__Records for this exercise__:
----

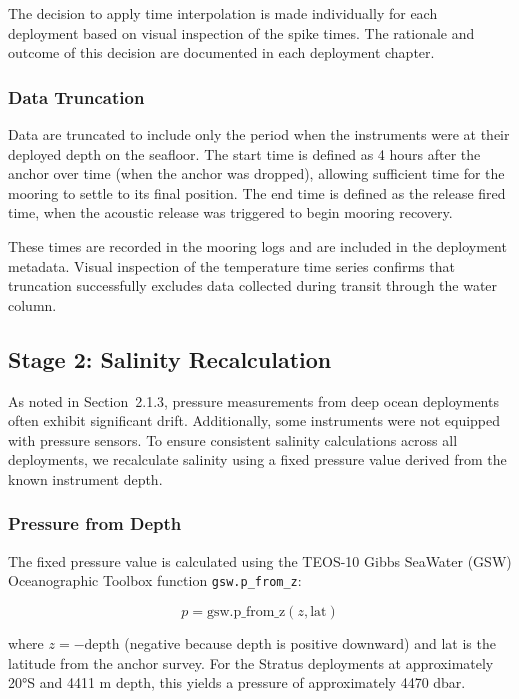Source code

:The decision to apply time interpolation is made individually for each deployment based on visual inspection of the spike times. The rationale and outcome of this decision are documented in each deployment chapter.

\subsubsection{Data Truncation}

Data are truncated to include only the period when the instruments were at their deployed depth on the seafloor. The start time is defined as 4 hours after the anchor over time (when the anchor was dropped), allowing sufficient time for the mooring to settle to its final position. The end time is defined as the release fired time, when the acoustic release was triggered to begin mooring recovery.

These times are recorded in the mooring logs and are included in the deployment metadata. Visual inspection of the temperature time series confirms that truncation successfully excludes data collected during transit through the water column.

\subsection{Stage 2: Salinity Recalculation}
\label{sec:salinity_calc}

As noted in Section~2.1.3, pressure measurements from deep ocean deployments often exhibit significant drift. Additionally, some instruments were not equipped with pressure sensors. To ensure consistent salinity calculations across all deployments, we recalculate salinity using a fixed pressure value derived from the known instrument depth.

\subsubsection{Pressure from Depth}

The fixed pressure value is calculated using the TEOS-10 Gibbs SeaWater (GSW) Oceanographic Toolbox function \texttt{gsw.p\_from\_z}:

\begin{equation}
p = \text{gsw.p\_from\_z}(z, \text{lat})
\end{equation}

where $z = -\text{depth}$ (negative because depth is positive downward) and lat is the latitude from the anchor survey. For the Stratus deployments at approximately 20°S and 4411 m depth, this yields a pressure of approximately 4470 dbar.

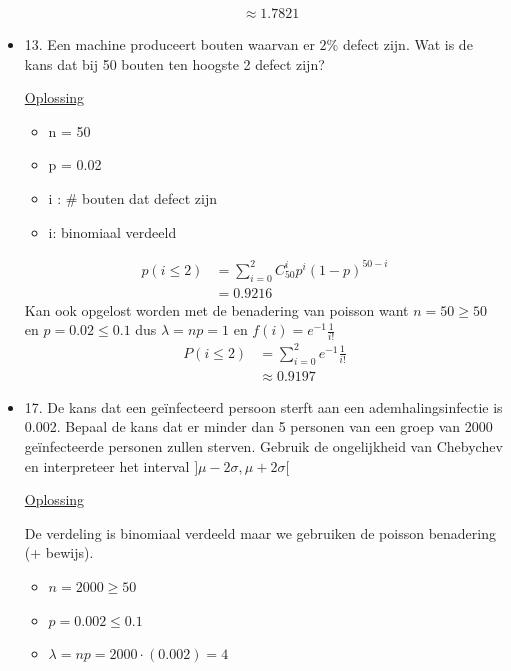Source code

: \documentclass[12pt]{report}
\newcommand{\exercise}[2]{
  #1
  

  \underline{Oplossing}
  
  #2
  
    \hrulefill
}
\begin{document}
\begin{itemize}[label={}]
{{\begin{enumerate}
\begin{equation*}
\begin{split}
              & \approx 1.7821
             \end{split}
            \end{equation*}
        \end{enumerate}
    }
 }
 \item {
    \exercise{
        13. Een machine produceert bouten waarvan er $2\%$ defect zijn. Wat is de kans dat bij 50 bouten ten hoogste 2 defect zijn?
    }{
        \begin{itemize}
            \item n = 50
            \item p = 0.02
            \item i : \# bouten dat defect zijn
            \item i: binomiaal verdeeld
        \end{itemize}
        \begin{equation*}
         \begin{split}
          p(i \leq 2) & = \sum_{i = 0}^{2} C_{50}^ip^i(1 - p)^{50 - i} \\
                      & = 0.9216
         \end{split}
        \end{equation*}
        Kan ook opgelost worden met de benadering van poisson want $n = 50 \geq 50$ en $p = 0.02 \leq 0.1$ dus $\lambda = np = 1$ en $f(i) = e^{-1}\frac{1}{i!}$
        \begin{equation*}
         \begin{split}
          P(i \leq 2 ) & = \sum_{i = 0}^{2}e^{-1}\frac{1}{i!} \\
                       & \approx 0.9197
         \end{split}
        \end{equation*}
    }
 }
 \item {
    \exercise{ 
        17. De kans dat een geïnfecteerd persoon sterft aan een ademhalingsinfectie is 0.002. Bepaal de kans dat er minder dan 5 personen van een groep van 2000 geïnfecteerde personen zullen sterven. Gebruik de ongelijkheid van Chebychev en interpreteer het interval $]\mu - 2\sigma, \mu + 2\sigma[$
    }{
        De verdeling is binomiaal verdeeld maar we gebruiken de poisson benadering (+ bewijs).
        \begin{itemize}
            \item {$n = 2000 \geq 50$}
            \item {$p = 0.002 \leq 0.1$}
            \item {$\lambda = np = 2000\cdot(0.002) = 4$}

\end{itemize}}}
\end{itemize}
\end{document}
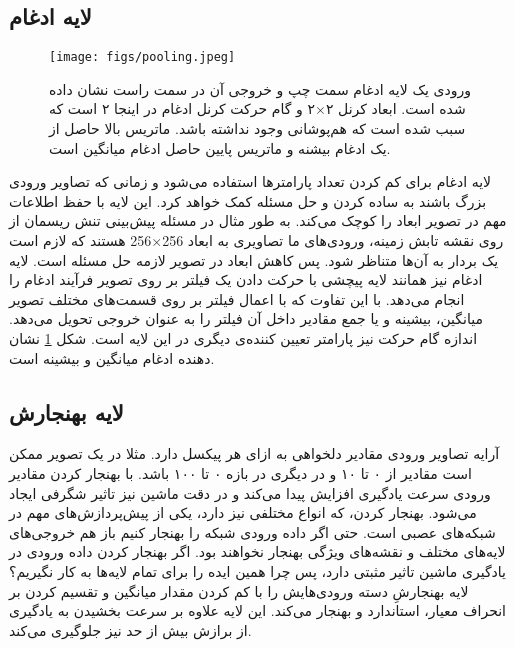 \subsection{لایه ادغام}
\begin{figure}[h!]
	\begin{center}
		\texttt{[image: figs/pooling.jpeg]}
	\end{center}
	\caption[
	ورودی یک لایه ادغام (نقشه ویژگی) سمت چپ و خروجی آن در سمت راست نشان داده شده است. ابعاد کرنل 
	۲$\times$۲
	و گام حرکت کرنل ادغام در اینجا ۲ است که سبب شده است که هم‌پوشانی وجود نداشته باشد. ماتریس بالا حاصل از یک ادغام بیشنه و ماتریس پایین حاصل ادغام میانگین است.]
	{
		ورودی یک لایه ادغام سمت چپ و خروجی آن در سمت راست نشان داده شده است. ابعاد کرنل 
		۲$\times$۲
		و گام حرکت کرنل ادغام در اینجا ۲ است که سبب شده است که هم‌پوشانی وجود نداشته باشد. ماتریس بالا حاصل از یک ادغام بیشنه و ماتریس پایین حاصل ادغام میانگین است.
		\footnotemark}
	\label{fig:pooling}
\end{figure}    
لایه ادغام برای کم کردن تعداد پارامترها استفاده می‌شود و زمانی که تصاویر ورودی بزرگ باشند به ساده کردن و حل مسئله کمک خواهد کرد. این لایه با حفظ اطلاعات مهم در تصویر ابعاد را کوچک می‌کند. به طور مثال در مسئله پیش‌بینی تنش ریسمان از روی نقشه تابش زمینه، ورودی‌های ما تصاویری به ابعاد 
256$\times$256
 هستند که لازم است یک بردار به آن‌ها متناظر شود. پس کاهش ابعاد در تصویر لازمه حل مسئله است. لایه ادغام نیز همانند لایه پیچشی با حرکت دادن یک فیلتر بر روی تصویر فرآیند ادغام را انجام می‌دهد. با این تفاوت که با اعمال فیلتر بر روی قسمت‌های مختلف تصویر میانگین، بیشینه و یا جمع مقادیر داخل آن فیلتر را به عنوان خروجی تحویل می‌دهد. اندازه گام حرکت نیز پارامتر تعیین کننده‌‌ی دیگری در این لایه است. شکل 
 \ref{fig:pooling}
 نشان دهنده ادغام میانگین و بیشینه است.

\subsection{لایه بهنجارش}
آرایه تصاویر ورودی مقادیر دلخواهی به ازای هر پیکسل دارد. مثلا در یک تصویر ممکن است مقادیر از ۰ تا ۱۰ و در دیگری در بازه ۰ تا ۱۰۰ باشد. با بهنجار کردن مقادیر ورودی سرعت یادگیری افزایش پیدا می‌کند و در دقت ماشین نیز تاثیر شگرفی ایجاد می‌شود. بهنجار کردن، که انواع مختلفی نیز دارد، یکی از پیش‌پردازش‌های مهم در شبکه‌های عصبی است. حتی اگر داده ورودی شبکه را بهنجار کنیم باز هم خروجی‌های لایه‌های مختلف و نقشه‌های ویژگی بهنجار نخواهند بود. اگر بهنجار کردن داده ورودی در یادگیری ماشین تاثیر مثبتی دارد، پس چرا همین ایده را برای تمام لایه‌ها به کار نگیریم؟ لایه بهنجارشِ دسته
ورودی‌هایش را با کم کردن مقدار میانگین و تقسیم کردن بر انحراف معیار، استاندارد و بهنجار می‌کند. این لایه علاوه بر سرعت بخشیدن به یادگیری از برازش بیش از حد نیز جلوگیری می‌کند.
\cite{ioffe2015batch}



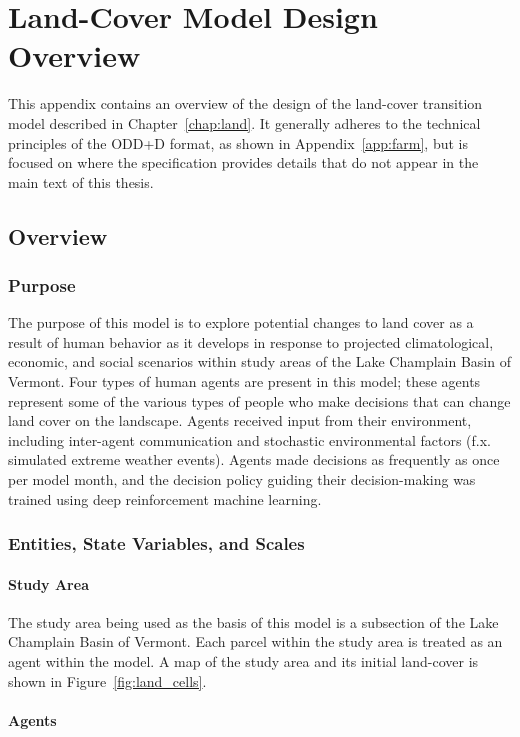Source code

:\chapter{Land-Cover Model Design Overview}
\label{app:land}

This appendix contains an overview of the design of the land-cover transition
model described in Chapter~\ref{chap:land}.
It generally adheres to the technical principles of the ODD+D format,
as shown in Appendix~\ref{app:farm},
but is focused on where the specification provides details that do not appear
in the main text of this thesis.

\section{Overview}
\subsection{Purpose}
The purpose of this model is to explore potential changes to land cover as a result of human behavior as it develops in response to projected climatological, economic, and social scenarios within study areas of the Lake Champlain Basin of Vermont.
Four types of human agents are present in this model; these agents represent some of the various types of people who make decisions that can change land cover on the landscape. Agents received input from their environment, including inter-agent communication and stochastic environmental factors (f.x. simulated extreme weather events). Agents made decisions as frequently as once per model month, and the decision policy guiding their decision-making was trained using deep reinforcement machine learning.

\subsection{Entities, State Variables, and Scales}

\subsubsection{Study Area}
The study area being used as the basis of this model is a subsection 
of the Lake Champlain Basin of Vermont. 
Each parcel within the study area is treated as an agent within the model.
A map of the study area and its initial land-cover is
shown in Figure~\ref{fig:land_cells}.

\subsubsection{Agents}

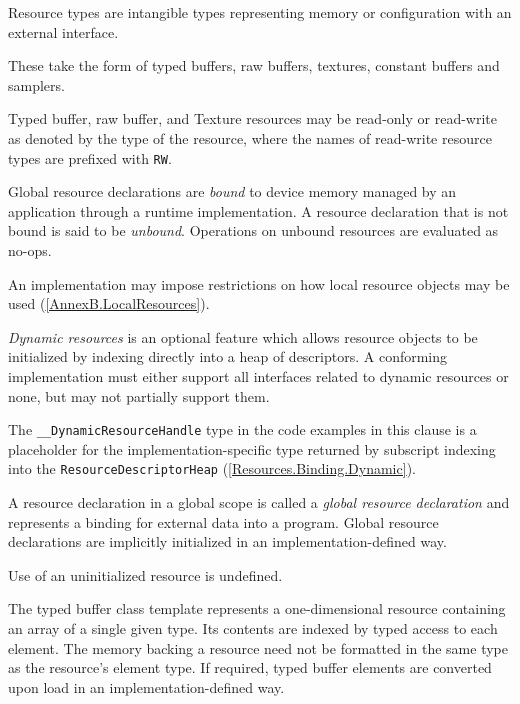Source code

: 
\p Resource types are intangible types representing memory or configuration with
an external interface.

\p These take the form of typed buffers, raw buffers, textures, constant buffers
and samplers.

\p Typed buffer, raw buffer, and Texture resources may be read-only or
read-write as denoted by the type of the resource, where the names of read-write
resource types are prefixed with \texttt{RW}.

\p Global resource declarations are \textit{bound} to device memory managed by
an application through a runtime implementation. A resource declaration that is
not bound is said to be \textit{unbound}. Operations on unbound resources are
evaluated as no-ops.

\p An implementation may impose restrictions on how local resource objects may
be used (\ref{AnnexB.LocalResources}).


\p \textit{Dynamic resources} is an optional feature which allows resource
objects to be initialized by indexing directly into a heap of descriptors. A
conforming implementation must either support all interfaces related to dynamic
resources or none, but may not partially support them.

\p The \texttt{\_\_DynamicResourceHandle} type in the code examples in this
clause is a placeholder for the implementation-specific type returned by
subscript indexing into the \texttt{ResourceDescriptorHeap}
(\ref{Resources.Binding.Dynamic}).



\p A resource declaration in a global scope is called a \textit{global
resource declaration} and represents a binding for external data into a
program. Global resource declarations are implicitly initialized in an
implementation-defined way.

\p Use of an uninitialized resource is undefined.


\p The typed buffer class template represents a one-dimensional resource
containing an array of a single given type. Its contents are indexed by typed
access to each element. The memory backing a resource need not be formatted in the
same type as the resource's element type. If required, typed buffer elements are
converted upon load in an implementation-defined way.

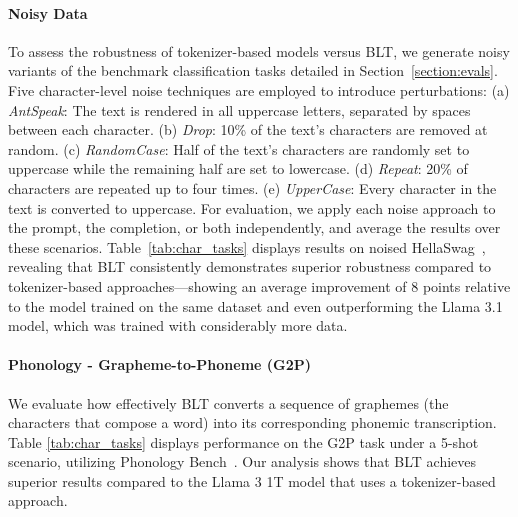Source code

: \paragraph{Noisy Data} To assess the robustness of tokenizer-based models versus {\textsc BLT}, we generate noisy variants of the benchmark classification tasks detailed in Section~\ref{section:evals}. Five character-level noise techniques are employed to introduce perturbations: (a) \textit{AntSpeak}: The text is rendered in all uppercase letters, separated by spaces between each character. (b) \textit{Drop}: 10\% of the text's characters are removed at random. (c) \textit{RandomCase}: Half of the text’s characters are randomly set to uppercase while the remaining half are set to lowercase. (d) \textit{Repeat}: 20\% of characters are repeated up to four times. (e) \textit{UpperCase}: Every character in the text is converted to uppercase. For evaluation, we apply each noise approach to the prompt, the completion, or both independently, and average the results over these scenarios. Table~\ref{tab:char_tasks} displays results on noised HellaSwag~\citep{Eval_hellaswag}, revealing that {\textsc BLT} consistently demonstrates superior robustness compared to tokenizer-based approaches—showing an average improvement of 8 points relative to the model trained on the same dataset and even outperforming the Llama 3.1 model, which was trained with considerably more data.

\paragraph{Phonology - Grapheme-to-Phoneme (G2P)} We evaluate how effectively {\textsc BLT} converts a sequence of graphemes (the characters that compose a word) into its corresponding phonemic transcription. Table \ref{tab:char_tasks} displays performance on the G2P task under a 5-shot scenario, utilizing Phonology Bench~\citep{suvarna2024phonologybench}. Our analysis shows that {\textsc BLT} achieves superior results compared to the Llama 3 1T model that uses a tokenizer-based approach.

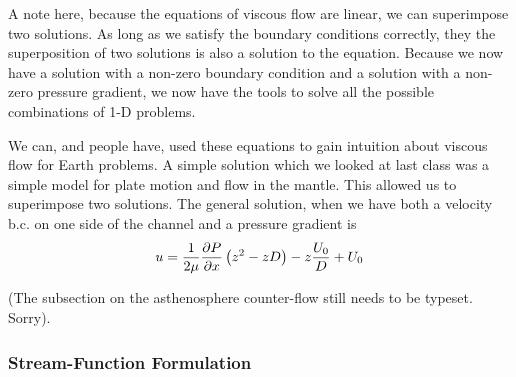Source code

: \documentclass[12pt,twoside]{article}
\begin{document}
A note here, because the equations of viscous flow are linear, we can
superimpose two solutions.  As long as we satisfy the boundary conditions
correctly, they the superposition of two solutions is also a solution to the
equation.   Because we now have a solution with a non-zero boundary condition
and a solution with a non-zero pressure gradient, we now have the tools to
solve all the possible combinations of 1-D problems. 

We can, and people have, used these equations to gain intuition about viscous
flow for Earth problems.   A simple solution which we looked at last class was
a simple model for plate motion and flow in the mantle.   This allowed us to
superimpose two solutions.   The general solution, when we have both a velocity
b.c. on one side of the channel and a pressure gradient is
\begin{equation}  
u = {1\over{2\mu}} {{\partial P}\over {\partial x}} 
\left ( z^2 - zD \right ) - z{U_0 \over D} + U_0
\end{equation}

(The subsection on the asthenosphere counter-flow still needs to be typeset. 
Sorry).


\subsubsection{Stream-Function Formulation}
\end{document}
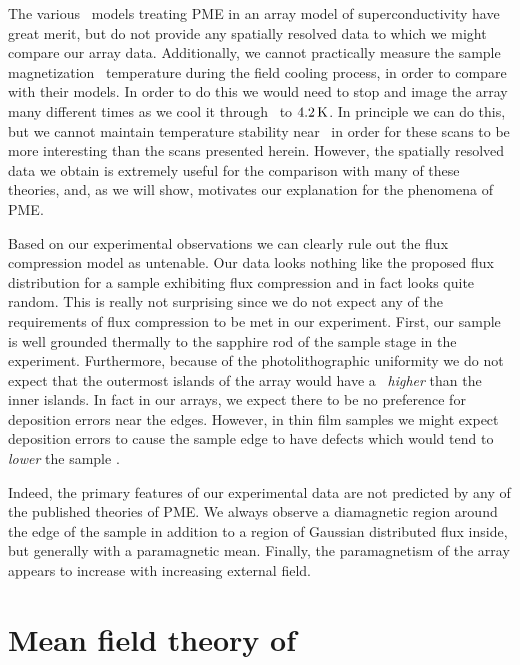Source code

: The various \jjnoun\ models treating PME in an array model of 
superconductivity
have great merit, but do not provide any spatially resolved data
to which we might compare our array data. Additionally, we 
cannot practically measure the sample magnetization \vs\
temperature during the field cooling process, in order to 
compare with their models. In order to do this we would
need to stop and image the array many different times as we cool
it through \tc\ to $4.2\,\kelvin$. In principle we can do this, 
but we cannot maintain temperature stability near \tc\ in order 
for these scans to be more interesting than the scans presented
herein. However, the spatially resolved data we obtain is 
extremely useful for the comparison with many of these theories, 
and, as we will show, motivates our explanation for the 
phenomena of PME.

Based on our experimental observations we can clearly rule out
the flux compression model as untenable. Our data looks nothing
like the proposed flux distribution for a sample exhibiting
flux compression and in fact looks quite random. 
This is really not surprising since
we do not expect any of the 
requirements of flux compression to be met in our experiment. 
First, our sample is well grounded thermally to the sapphire rod of the
sample stage in the experiment. Furthermore, because of the
photolithographic uniformity
we do not expect that the outermost islands of the 
array would have a \tc\ \emph{higher} than the inner islands.
In fact in our arrays, we expect there to be no preference for
deposition errors near the edges. However, in thin film samples
we might expect  
deposition errors to cause the sample edge 
to have defects
which would tend to 
\emph{lower} the sample \tc. 

Indeed, the primary features of our experimental data are not
predicted by any of the published theories of PME. We always observe a
diamagnetic region around the edge of the sample in addition to 
a region of Gaussian distributed flux inside, but generally with
a  paramagnetic mean. Finally, the paramagnetism of the array appears to 
increase
with increasing external field. 

\section{Mean field theory of \jja}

----

__Exercise requirements__:
Which lines above contain the word "image"? List them.

__Your solution__:
		\texttt{[image: figs/pooling.jpeg]}
need to stop and image the array many different times as we cool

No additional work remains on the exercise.